# Task item
All of the data that follows is to be written out exactly, with images excluded.

-- -- --

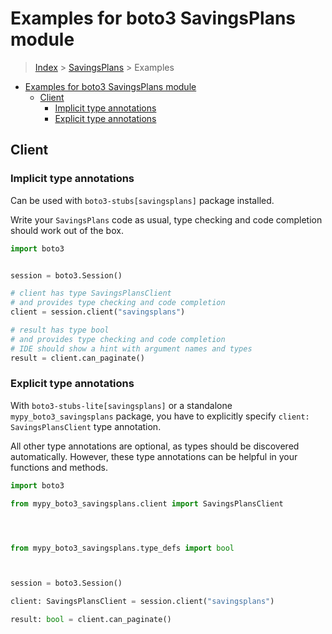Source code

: <a id="examples-for-boto3-savingsplans-module"></a>

# Examples for boto3 SavingsPlans module

> [Index](../README.md) > [SavingsPlans](./README.md) > Examples

- [Examples for boto3 SavingsPlans module](#examples-for-boto3-savingsplans-module)
  - [Client](#client)
    - [Implicit type annotations](#implicit-type-annotations)
    - [Explicit type annotations](#explicit-type-annotations)

<a id="client"></a>

## Client

<a id="implicit-type-annotations"></a>

### Implicit type annotations

Can be used with `boto3-stubs[savingsplans]` package installed.

Write your `SavingsPlans` code as usual, type checking and code completion
should work out of the box.

```python
import boto3


session = boto3.Session()

# client has type SavingsPlansClient
# and provides type checking and code completion
client = session.client("savingsplans")

# result has type bool
# and provides type checking and code completion
# IDE should show a hint with argument names and types
result = client.can_paginate()
```

<a id="explicit-type-annotations"></a>

### Explicit type annotations

With `boto3-stubs-lite[savingsplans]` or a standalone `mypy_boto3_savingsplans`
package, you have to explicitly specify `client: SavingsPlansClient` type
annotation.

All other type annotations are optional, as types should be discovered
automatically. However, these type annotations can be helpful in your functions
and methods.

```python
import boto3

from mypy_boto3_savingsplans.client import SavingsPlansClient




from mypy_boto3_savingsplans.type_defs import bool



session = boto3.Session()

client: SavingsPlansClient = session.client("savingsplans")

result: bool = client.can_paginate()
```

-- -- --

# Exercise answer
Source code

: <a id="examples-for-boto3-savingsplans-module"></a>

# Examples for boto3 SavingsPlans module

> [Index](../README.md) > [SavingsPlans](./README.md) > Examples

- [Examples for boto3 SavingsPlans module](#examples-for-boto3-savingsplans-module)
  - [Client](#client)
    - [Implicit type annotations](#implicit-type-annotations)
    - [Explicit type annotations](#explicit-type-annotations)

<a id="client"></a>

## Client

<a id="implicit-type-annotations"></a>

### Implicit type annotations

Can be used with `boto3-stubs[savingsplans]` package installed.

Write your `SavingsPlans` code as usual, type checking and code completion
should work out of the box.

```python
import boto3


session = boto3.Session()

# client has type SavingsPlansClient
# and provides type checking and code completion
client = session.client("savingsplans")

# result has type bool
# and provides type checking and code completion
# IDE should show a hint with argument names and types
result = client.can_paginate()
```

<a id="explicit-type-annotations"></a>

### Explicit type annotations

With `boto3-stubs-lite[savingsplans]` or a standalone `mypy_boto3_savingsplans`
package, you have to explicitly specify `client: SavingsPlansClient` type
annotation.

All other type annotations are optional, as types should be discovered
automatically. However, these type annotations can be helpful in your functions
and methods.

```python
import boto3

from mypy_boto3_savingsplans.client import SavingsPlansClient




from mypy_boto3_savingsplans.type_defs import bool



session = boto3.Session()

client: SavingsPlansClient = session.client("savingsplans")

result: bool = client.can_paginate()
```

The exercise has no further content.